**** Task inputs
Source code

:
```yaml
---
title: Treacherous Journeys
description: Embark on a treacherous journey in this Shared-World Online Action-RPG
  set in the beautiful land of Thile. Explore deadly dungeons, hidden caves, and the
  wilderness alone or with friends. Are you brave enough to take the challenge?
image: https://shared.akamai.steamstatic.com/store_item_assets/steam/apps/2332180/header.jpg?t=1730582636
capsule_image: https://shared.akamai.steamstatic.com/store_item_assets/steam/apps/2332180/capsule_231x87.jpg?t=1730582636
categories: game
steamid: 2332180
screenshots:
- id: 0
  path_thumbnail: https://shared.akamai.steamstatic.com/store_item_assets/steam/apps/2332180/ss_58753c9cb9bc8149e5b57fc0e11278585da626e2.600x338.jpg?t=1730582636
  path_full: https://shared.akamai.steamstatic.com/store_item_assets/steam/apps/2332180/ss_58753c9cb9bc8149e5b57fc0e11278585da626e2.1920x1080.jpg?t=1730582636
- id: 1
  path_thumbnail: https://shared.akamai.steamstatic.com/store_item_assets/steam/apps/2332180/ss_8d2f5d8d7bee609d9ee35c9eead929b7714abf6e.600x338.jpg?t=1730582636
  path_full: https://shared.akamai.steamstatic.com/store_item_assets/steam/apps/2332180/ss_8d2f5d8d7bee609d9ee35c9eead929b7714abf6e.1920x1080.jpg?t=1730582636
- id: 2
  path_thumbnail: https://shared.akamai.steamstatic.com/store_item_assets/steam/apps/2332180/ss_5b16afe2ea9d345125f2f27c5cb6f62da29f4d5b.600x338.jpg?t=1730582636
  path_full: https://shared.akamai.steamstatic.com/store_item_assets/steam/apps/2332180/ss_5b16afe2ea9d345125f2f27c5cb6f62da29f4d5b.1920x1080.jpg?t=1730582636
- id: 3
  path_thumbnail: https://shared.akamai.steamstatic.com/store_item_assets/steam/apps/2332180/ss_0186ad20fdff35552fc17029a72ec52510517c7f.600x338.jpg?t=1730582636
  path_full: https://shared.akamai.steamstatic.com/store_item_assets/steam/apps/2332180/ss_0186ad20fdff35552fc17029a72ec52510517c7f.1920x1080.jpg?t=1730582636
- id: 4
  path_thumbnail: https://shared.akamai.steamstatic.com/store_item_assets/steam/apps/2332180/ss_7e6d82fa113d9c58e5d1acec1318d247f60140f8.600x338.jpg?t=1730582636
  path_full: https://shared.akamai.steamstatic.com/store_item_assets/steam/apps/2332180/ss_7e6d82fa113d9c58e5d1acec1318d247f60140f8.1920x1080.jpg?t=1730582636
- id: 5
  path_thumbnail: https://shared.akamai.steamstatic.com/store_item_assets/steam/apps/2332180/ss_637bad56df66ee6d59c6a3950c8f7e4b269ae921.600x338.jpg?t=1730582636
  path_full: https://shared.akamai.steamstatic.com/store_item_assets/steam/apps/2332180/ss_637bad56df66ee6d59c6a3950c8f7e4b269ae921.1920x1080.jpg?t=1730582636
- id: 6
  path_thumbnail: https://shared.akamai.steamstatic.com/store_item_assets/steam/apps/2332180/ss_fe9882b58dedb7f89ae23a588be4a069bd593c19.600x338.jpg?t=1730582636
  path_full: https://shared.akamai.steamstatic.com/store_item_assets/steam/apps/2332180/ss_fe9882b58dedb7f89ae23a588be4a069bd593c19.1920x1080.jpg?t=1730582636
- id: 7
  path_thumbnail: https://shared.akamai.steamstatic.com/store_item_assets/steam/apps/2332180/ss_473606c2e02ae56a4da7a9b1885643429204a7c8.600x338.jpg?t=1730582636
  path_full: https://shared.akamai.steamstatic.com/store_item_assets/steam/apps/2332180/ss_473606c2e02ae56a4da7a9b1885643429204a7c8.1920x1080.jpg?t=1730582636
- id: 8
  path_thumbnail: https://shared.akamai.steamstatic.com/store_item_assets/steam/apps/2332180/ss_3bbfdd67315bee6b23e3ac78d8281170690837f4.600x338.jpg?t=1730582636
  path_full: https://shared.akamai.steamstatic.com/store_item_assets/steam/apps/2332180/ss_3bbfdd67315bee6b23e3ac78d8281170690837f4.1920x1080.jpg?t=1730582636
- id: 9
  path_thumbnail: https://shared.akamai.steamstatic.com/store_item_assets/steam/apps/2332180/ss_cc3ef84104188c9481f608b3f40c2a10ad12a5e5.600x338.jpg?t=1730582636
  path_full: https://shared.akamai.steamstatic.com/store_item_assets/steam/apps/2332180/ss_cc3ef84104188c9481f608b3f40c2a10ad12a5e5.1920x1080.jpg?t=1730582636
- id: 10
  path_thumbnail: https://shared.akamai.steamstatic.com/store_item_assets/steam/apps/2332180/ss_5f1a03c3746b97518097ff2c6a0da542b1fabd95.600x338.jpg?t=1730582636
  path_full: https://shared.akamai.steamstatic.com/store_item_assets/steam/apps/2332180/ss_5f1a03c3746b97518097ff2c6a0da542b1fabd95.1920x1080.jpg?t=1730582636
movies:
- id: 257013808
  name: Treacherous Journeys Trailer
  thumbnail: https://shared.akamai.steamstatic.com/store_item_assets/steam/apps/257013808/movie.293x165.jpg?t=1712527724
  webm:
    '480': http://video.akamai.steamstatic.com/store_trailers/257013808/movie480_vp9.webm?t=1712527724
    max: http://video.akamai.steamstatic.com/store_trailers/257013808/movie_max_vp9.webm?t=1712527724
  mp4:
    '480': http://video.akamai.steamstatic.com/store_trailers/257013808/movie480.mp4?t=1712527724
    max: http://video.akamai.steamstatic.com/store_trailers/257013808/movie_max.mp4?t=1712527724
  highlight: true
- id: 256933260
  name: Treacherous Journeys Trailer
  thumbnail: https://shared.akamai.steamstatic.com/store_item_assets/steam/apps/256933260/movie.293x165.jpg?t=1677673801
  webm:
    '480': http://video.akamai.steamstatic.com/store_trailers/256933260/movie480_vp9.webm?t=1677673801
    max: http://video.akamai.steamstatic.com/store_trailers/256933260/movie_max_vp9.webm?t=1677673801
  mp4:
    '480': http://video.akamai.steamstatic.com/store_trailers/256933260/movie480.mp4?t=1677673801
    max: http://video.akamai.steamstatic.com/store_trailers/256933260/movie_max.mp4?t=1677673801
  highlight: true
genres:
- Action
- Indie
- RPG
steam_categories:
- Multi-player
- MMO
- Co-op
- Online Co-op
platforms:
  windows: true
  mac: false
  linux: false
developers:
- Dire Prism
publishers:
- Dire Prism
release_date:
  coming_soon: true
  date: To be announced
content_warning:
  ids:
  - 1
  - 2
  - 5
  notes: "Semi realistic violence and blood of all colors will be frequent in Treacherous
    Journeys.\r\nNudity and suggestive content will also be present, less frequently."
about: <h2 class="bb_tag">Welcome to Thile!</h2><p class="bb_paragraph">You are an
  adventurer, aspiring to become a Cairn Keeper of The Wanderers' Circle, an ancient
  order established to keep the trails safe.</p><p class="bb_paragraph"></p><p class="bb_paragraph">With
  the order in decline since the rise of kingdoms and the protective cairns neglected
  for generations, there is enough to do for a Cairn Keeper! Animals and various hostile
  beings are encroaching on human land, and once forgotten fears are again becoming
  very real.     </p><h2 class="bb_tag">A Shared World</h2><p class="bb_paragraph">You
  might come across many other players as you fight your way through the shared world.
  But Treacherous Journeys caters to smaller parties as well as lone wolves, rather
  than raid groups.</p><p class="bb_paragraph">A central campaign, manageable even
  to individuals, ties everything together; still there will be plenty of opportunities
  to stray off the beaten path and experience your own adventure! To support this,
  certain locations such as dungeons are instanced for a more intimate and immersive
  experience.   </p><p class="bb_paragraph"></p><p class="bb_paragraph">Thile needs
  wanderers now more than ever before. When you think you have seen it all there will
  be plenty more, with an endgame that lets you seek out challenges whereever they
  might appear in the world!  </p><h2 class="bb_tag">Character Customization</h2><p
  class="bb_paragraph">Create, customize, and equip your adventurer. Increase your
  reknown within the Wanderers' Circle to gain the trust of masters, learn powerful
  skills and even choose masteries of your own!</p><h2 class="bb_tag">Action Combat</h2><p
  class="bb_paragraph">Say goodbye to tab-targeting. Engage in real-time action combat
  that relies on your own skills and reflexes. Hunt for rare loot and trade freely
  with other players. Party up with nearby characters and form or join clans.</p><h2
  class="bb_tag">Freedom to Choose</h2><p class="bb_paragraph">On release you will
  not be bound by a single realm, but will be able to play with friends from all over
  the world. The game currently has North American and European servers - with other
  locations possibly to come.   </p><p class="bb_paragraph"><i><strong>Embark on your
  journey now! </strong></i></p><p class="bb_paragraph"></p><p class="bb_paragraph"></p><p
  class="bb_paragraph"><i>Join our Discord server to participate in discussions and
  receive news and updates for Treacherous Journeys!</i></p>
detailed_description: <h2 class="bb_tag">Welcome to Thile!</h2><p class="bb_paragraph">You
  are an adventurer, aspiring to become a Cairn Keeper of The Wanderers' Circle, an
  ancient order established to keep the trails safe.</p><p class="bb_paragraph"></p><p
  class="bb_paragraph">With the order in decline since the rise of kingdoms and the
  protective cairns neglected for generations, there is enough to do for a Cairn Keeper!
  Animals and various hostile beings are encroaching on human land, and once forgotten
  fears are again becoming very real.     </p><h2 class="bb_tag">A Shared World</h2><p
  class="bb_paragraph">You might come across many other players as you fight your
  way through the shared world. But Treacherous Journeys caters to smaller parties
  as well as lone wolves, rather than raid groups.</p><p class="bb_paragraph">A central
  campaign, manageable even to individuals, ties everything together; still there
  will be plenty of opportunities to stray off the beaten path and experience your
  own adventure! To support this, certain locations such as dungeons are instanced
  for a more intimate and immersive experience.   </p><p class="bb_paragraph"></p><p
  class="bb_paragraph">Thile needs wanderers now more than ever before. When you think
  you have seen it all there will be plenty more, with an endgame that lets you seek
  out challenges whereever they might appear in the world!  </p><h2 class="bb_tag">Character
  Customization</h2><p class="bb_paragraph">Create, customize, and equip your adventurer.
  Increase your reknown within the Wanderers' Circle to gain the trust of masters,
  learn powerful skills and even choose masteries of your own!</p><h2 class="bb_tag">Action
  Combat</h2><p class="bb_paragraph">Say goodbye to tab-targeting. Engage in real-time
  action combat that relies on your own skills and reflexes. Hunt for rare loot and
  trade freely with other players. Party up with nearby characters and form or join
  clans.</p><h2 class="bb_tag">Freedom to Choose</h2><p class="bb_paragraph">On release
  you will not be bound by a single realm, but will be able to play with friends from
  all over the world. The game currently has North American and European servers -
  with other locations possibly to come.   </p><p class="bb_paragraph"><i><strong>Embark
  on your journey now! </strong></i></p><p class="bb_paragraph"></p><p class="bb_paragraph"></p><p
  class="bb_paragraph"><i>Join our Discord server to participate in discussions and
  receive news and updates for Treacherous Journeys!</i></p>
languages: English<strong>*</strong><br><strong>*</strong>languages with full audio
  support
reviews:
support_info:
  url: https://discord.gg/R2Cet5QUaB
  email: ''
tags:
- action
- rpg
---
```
********
In the listing above, find each line with the word "nearby" and copy it out.

* **Answer space**
  with other players. Party up with nearby characters and form or join clans.</p><h2
  trade freely with other players. Party up with nearby characters and form or join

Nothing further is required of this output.